Saturday, September 20, 2008

What are Metrics?


Metrics means measurements, or the tools used to make them.

If you have a webcomic, what do you want to measure, and what tools are best?

You want to measure these for sure:
  • Visitors to your site ("traffic")
  • Direct visitors to your site (your most valuable visitors because they return)
  • Search engine traffic to your site
At no point are a day's metrics of particular importance. What matters are trends from month to month, or better, over several months. Emotionally, you'll feel like celebrating a heavy traffic day, and a slow day may make you feel low, but it's the trends that matter.

The above metrics are, I believe, best measured with Google Analytics. It's free, it's reliable and it comes with tons of goodies.

You still need to analyze your data, and though Google does a good job of presenting it, let's review.

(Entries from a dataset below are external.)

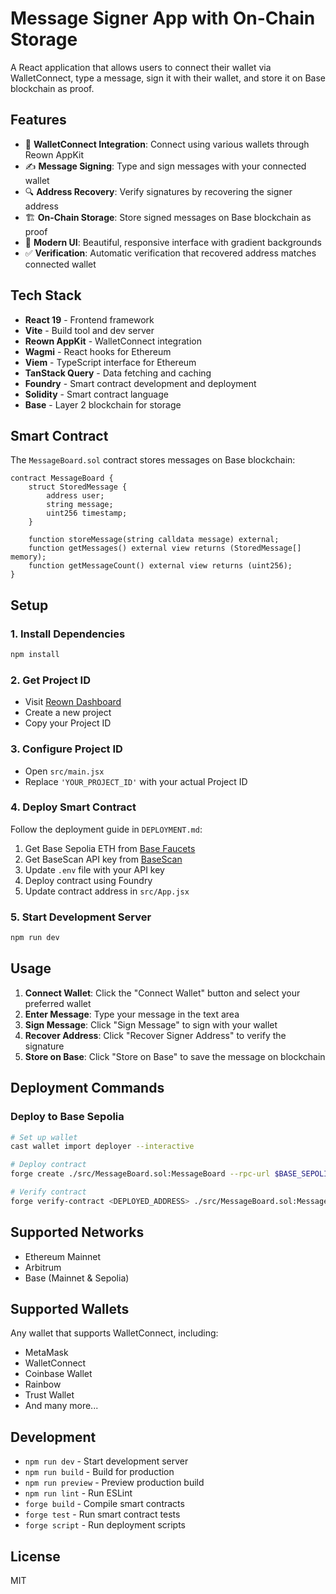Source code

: # Message Signer App with On-Chain Storage

A React application that allows users to connect their wallet via WalletConnect, type a message, sign it with their wallet, and store it on Base blockchain as proof.

## Features

- 🔗 **WalletConnect Integration**: Connect using various wallets through Reown AppKit
- ✍️ **Message Signing**: Type and sign messages with your connected wallet
- 🔍 **Address Recovery**: Verify signatures by recovering the signer address
- 🏗️ **On-Chain Storage**: Store signed messages on Base blockchain as proof
- 🎨 **Modern UI**: Beautiful, responsive interface with gradient backgrounds
- ✅ **Verification**: Automatic verification that recovered address matches connected wallet

## Tech Stack

- **React 19** - Frontend framework
- **Vite** - Build tool and dev server
- **Reown AppKit** - WalletConnect integration
- **Wagmi** - React hooks for Ethereum
- **Viem** - TypeScript interface for Ethereum
- **TanStack Query** - Data fetching and caching
- **Foundry** - Smart contract development and deployment
- **Solidity** - Smart contract language
- **Base** - Layer 2 blockchain for storage

## Smart Contract

The `MessageBoard.sol` contract stores messages on Base blockchain:

```solidity
contract MessageBoard {
    struct StoredMessage {
        address user;
        string message;
        uint256 timestamp;
    }

    function storeMessage(string calldata message) external;
    function getMessages() external view returns (StoredMessage[] memory);
    function getMessageCount() external view returns (uint256);
}
```

## Setup

### 1. Install Dependencies

```bash
npm install
```

### 2. Get Project ID

- Visit [Reown Dashboard](https://dashboard.reown.com)
- Create a new project
- Copy your Project ID

### 3. Configure Project ID

- Open `src/main.jsx`
- Replace `'YOUR_PROJECT_ID'` with your actual Project ID

### 4. Deploy Smart Contract

Follow the deployment guide in `DEPLOYMENT.md`:

1. Get Base Sepolia ETH from [Base Faucets](https://docs.base.org/learn/faucets)
2. Get BaseScan API key from [BaseScan](https://basescan.org)
3. Update `.env` file with your API key
4. Deploy contract using Foundry
5. Update contract address in `src/App.jsx`

### 5. Start Development Server

```bash
npm run dev
```

## Usage

1. **Connect Wallet**: Click the "Connect Wallet" button and select your preferred wallet
2. **Enter Message**: Type your message in the text area
3. **Sign Message**: Click "Sign Message" to sign with your wallet
4. **Recover Address**: Click "Recover Signer Address" to verify the signature
5. **Store on Base**: Click "Store on Base" to save the message on blockchain

## Deployment Commands

### Deploy to Base Sepolia

```bash
# Set up wallet
cast wallet import deployer --interactive

# Deploy contract
forge create ./src/MessageBoard.sol:MessageBoard --rpc-url $BASE_SEPOLIA_RPC --account deployer

# Verify contract
forge verify-contract <DEPLOYED_ADDRESS> ./src/MessageBoard.sol:MessageBoard --chain 84532 --watch
```

## Supported Networks

- Ethereum Mainnet
- Arbitrum
- Base (Mainnet & Sepolia)

## Supported Wallets

Any wallet that supports WalletConnect, including:

- MetaMask
- WalletConnect
- Coinbase Wallet
- Rainbow
- Trust Wallet
- And many more...

## Development

- `npm run dev` - Start development server
- `npm run build` - Build for production
- `npm run preview` - Preview production build
- `npm run lint` - Run ESLint
- `forge build` - Compile smart contracts
- `forge test` - Run smart contract tests
- `forge script` - Run deployment scripts

## License

MIT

  • Visitor traffic is your highest number, but it is swollen by ad campaigns or getting a lot of hits on a site like Stumble Upon. High visitor traffic is nice, because the more you have, the more likely there will be more of them who will return regularly.
  • Direct traffic might typically be a third of your traffic. Those are your loyal fans, and you want that number to rise significantly every month. You can graph it by making a graph here.
  • Search Engine traffic will include plenty of people who found you by error while looking for something similar. You do want to watch the search queries people enter because you might discover some good words to use on your site. Those are a topic for another discussion.
Search engine traffic is not to be confused with search engine results, which is what turns up when you Google a certain phrase. That's another topic for later, as is search engine optimization.

The origins of your traffic is of great interest. To locate your overall traffic report, click CONTENTS on the far left screen, and ENTRANCE SOURCE in the middle right in blue. You'll get the top ten, which you can expand to 500. One of my reports tells me that so far this month, my top three are a comic I put ads on, direct traffic, and Stumble Upon, following a burst of Stumble hits the other day. Then come a lot of comics where I have ads and gradually more where they have linked to me. By the end, I have 240 sources, but based on volume of traffic referred, most of the action is from my top 60.

Clicking TRAFFIC SOURCE (top left) tells me I have about 32% direct traffic. This article I wrote tells you have to measure trends in your direct traffic.

We now have insights into where people are coming from, and how many there are. By following the instructions in the direct traffic article link above, you can get the most meaningful metric of your progress that I have found: change in steady visitors over time.

If you want some comparisons, Li'l Nyet grew in direct traffic by about 650% last quarter (through August 1). Scratchin Post grew by about 427%. I'm happy with those numbers.

Do note that I have been running a heavy ad campaign for Nyet since early July, and a lesser one for Scratchin Post. My Stumbles haven't been enough to make a difference, and I have left behind low value traffic from previous experiments like EntreCard.

It looks like this blog is going to focus mostly on making your webcomic -- and mine -- successful, so there will be lots more articles in digestible size to come. Veterans will find some review, but they can help by sharing their own discoveries.

Keep hitting me with tough questions and I'll answer all that I can.